Any frequent traveler knows, the price of a hotel stay has risen steadily in the last few years. Is this a good time to own a hotel?

It's a good time to be an owner. It costs you less today to service debt on a hotel than any time in recent memory. Rates for rooms are going up. There has been for the last 24 months very little new supply, especially in the full-service sector. I can raise rates as much as I want and not worry about the guy across the street coming and stealing business away from me.

What's stopped investors from building more hotels if business is so good?

The cost of construction. When the four hurricanes went through Florida three years ago, the cost of construction went through the roof. Virtually every bit of cement and every bit of steel is going to China. India's going through a boom that's mind-boggling.

Isn't there a boom in hotel construction and projects in the pipeline? Why now?

This is the fourth economic cycle I've been through and this is the first time (hotel) operating fundamentals and investment fundamentals have been aligned. Operations are on the upswing and the amount of money coming into the lodging sector (is rising). There's a lot of new supply coming into markets now, mostly in the select-service arena, - Hampton Inns, Hilton Garden Inn, Holiday Inn Express.

Where's most of the growth centered?

Las Vegas without a doubt ... massive behemoths with 3, 000 rooms at a pop. Orlando. Disney is adding roughly 3, 000 rooms on their own. Phoenix. And the last market where we're seeing inventory kick in is Washington, D.C., downtown ... as well as the Dulles Airport area.

Will Tampa Bay be next?

Over the course of the next 24 to 26 months, you're going to see a huge influx of new product coming online, all the way from West Shore to Ybor City and downtown (Tampa) in between. There is a lot of pent-up demand

The Ybor hotels would be primarily select-service or limited-service. All the downtown hotels would be primarily full-service, with a possibility of doing one or two large convention hotels. In West Shore, we're looking at a combination of full-service and limited-service.

What about Pinellas County?

There will be growth potential for hotels. Not in the immediate future - I mean two years - but beyond that. The price of land, particularly the price of land on the beaches, has moved up so high because of residential sales that it's hard to build a hotel.
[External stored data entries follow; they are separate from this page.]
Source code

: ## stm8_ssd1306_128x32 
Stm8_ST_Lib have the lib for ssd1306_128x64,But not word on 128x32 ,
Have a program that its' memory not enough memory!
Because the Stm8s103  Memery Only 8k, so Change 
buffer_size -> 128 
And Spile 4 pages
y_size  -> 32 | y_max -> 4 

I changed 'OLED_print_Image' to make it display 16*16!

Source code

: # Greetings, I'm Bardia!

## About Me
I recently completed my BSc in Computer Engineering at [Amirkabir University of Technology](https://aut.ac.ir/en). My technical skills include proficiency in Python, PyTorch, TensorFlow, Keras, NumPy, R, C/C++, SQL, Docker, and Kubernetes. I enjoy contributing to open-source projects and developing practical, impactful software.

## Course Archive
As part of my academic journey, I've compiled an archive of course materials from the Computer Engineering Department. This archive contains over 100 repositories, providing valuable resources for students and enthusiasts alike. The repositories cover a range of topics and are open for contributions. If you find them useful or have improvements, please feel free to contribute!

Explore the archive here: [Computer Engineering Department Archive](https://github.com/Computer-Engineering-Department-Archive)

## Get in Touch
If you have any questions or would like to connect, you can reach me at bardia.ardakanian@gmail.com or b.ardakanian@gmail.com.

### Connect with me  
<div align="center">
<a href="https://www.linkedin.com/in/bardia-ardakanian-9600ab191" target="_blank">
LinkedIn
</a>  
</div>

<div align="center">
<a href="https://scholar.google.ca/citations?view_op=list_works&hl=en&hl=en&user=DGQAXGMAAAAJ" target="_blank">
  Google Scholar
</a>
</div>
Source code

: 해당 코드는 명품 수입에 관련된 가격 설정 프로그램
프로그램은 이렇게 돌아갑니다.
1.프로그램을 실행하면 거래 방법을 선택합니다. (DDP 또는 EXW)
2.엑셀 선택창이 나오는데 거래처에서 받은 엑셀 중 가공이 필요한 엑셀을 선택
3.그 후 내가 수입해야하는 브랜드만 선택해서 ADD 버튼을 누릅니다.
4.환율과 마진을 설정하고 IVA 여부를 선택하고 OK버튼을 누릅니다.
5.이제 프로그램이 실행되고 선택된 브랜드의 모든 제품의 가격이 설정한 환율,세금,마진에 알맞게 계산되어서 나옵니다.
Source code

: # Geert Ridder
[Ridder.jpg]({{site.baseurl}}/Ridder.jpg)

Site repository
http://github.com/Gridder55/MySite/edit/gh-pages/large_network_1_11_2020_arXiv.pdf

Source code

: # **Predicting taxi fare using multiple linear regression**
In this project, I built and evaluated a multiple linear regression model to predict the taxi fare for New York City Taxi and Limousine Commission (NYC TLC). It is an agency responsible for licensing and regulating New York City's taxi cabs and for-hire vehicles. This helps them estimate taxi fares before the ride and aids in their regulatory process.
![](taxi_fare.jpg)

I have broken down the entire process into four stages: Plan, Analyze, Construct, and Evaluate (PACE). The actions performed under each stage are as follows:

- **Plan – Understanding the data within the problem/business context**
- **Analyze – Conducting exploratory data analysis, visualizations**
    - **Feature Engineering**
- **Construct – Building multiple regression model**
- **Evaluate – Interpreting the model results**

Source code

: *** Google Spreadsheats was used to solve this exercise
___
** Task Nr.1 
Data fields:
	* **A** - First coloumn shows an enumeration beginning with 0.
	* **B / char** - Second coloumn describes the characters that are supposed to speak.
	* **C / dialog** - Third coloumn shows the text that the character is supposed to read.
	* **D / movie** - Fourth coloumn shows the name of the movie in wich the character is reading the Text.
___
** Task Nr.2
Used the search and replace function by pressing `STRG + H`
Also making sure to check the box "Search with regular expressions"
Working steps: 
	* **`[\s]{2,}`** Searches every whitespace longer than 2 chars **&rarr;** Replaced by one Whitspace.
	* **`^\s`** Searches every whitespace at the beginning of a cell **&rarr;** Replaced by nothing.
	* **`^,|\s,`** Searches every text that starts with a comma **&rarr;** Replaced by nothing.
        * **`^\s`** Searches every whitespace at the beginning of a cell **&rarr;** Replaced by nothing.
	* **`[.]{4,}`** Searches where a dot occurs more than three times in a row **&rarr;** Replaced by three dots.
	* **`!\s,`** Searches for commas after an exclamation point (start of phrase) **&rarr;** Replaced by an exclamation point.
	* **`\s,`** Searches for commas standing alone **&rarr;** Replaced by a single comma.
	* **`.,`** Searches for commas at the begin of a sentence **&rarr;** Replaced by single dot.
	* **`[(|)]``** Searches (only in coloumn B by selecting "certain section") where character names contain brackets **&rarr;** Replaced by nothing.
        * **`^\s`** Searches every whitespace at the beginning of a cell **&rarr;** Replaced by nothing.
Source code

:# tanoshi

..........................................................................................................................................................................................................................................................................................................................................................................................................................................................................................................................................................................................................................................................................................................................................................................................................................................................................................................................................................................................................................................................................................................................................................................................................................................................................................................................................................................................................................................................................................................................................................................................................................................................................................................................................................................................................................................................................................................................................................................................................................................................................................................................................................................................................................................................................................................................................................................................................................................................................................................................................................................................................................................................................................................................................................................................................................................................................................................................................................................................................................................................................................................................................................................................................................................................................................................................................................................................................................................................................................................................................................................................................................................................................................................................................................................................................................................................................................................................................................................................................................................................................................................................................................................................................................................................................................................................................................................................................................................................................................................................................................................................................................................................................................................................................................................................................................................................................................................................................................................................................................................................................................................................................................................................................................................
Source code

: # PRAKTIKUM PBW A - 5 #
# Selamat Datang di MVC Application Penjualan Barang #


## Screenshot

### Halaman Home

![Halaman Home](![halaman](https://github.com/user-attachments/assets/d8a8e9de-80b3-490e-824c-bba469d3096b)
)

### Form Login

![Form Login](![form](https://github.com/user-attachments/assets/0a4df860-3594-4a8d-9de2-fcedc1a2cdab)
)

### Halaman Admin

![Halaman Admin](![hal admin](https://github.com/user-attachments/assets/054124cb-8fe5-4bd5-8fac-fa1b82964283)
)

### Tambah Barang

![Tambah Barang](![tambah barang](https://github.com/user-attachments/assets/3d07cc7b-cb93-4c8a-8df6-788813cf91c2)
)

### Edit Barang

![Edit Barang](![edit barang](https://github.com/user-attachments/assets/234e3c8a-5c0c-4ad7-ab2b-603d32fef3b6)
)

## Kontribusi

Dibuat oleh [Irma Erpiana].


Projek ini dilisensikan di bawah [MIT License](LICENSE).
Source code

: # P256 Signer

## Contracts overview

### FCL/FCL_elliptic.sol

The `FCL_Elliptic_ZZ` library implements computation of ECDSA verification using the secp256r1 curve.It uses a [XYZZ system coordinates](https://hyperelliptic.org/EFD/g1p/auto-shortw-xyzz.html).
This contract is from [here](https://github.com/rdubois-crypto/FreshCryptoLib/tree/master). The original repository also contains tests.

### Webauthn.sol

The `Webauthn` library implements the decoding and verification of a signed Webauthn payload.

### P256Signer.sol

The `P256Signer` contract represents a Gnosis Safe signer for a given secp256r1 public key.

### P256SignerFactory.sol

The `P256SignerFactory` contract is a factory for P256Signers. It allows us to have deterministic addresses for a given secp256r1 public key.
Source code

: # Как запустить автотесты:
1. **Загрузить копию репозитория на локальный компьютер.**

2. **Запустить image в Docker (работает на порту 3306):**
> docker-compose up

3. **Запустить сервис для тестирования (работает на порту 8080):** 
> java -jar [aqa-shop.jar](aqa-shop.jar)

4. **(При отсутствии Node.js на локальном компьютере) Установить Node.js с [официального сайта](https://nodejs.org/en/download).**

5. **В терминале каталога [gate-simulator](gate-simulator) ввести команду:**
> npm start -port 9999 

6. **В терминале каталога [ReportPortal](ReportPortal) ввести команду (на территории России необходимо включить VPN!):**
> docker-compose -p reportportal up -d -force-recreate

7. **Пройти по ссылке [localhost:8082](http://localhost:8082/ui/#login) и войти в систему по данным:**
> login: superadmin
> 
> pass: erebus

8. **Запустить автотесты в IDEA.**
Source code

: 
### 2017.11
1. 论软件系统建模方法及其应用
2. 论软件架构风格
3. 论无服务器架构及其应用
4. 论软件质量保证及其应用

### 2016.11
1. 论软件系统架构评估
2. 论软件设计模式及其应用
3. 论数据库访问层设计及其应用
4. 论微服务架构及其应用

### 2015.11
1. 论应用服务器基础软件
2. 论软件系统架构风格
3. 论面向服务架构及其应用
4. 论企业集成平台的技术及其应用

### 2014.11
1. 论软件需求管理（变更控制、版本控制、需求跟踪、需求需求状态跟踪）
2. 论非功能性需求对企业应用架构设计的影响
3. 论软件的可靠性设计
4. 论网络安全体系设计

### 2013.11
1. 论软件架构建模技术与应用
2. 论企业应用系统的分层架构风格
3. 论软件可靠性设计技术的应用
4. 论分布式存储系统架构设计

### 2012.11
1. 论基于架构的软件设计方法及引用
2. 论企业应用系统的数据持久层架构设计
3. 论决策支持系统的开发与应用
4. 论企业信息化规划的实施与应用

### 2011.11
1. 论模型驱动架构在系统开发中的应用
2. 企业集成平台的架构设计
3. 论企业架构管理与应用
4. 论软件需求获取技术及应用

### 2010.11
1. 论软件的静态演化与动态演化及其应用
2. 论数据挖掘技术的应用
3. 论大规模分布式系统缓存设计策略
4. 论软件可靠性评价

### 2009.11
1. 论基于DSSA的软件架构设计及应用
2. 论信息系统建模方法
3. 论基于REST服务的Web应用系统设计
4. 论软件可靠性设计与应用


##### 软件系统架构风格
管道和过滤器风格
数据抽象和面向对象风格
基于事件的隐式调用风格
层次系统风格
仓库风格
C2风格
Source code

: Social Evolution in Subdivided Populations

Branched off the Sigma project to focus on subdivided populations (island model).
But eventually, hotel development will come back strong.

On leisure side, there's tremendous opportunity for growth. There is a huge void of resort product, in the Florida market. There's such huge need for good high-end beach-front resort product, it's not funny.

Why are limited-service hotels without food and beverage service so popular with developers?

Two things. Construction materials. A lot of them are wood. You'll have the first couple floors of concrete, but above that, it's stick-built. The other reason is it's easier to finance them. Most of those ... projects are being financed by local or regional banks ... as opposed to the larger money-center banks.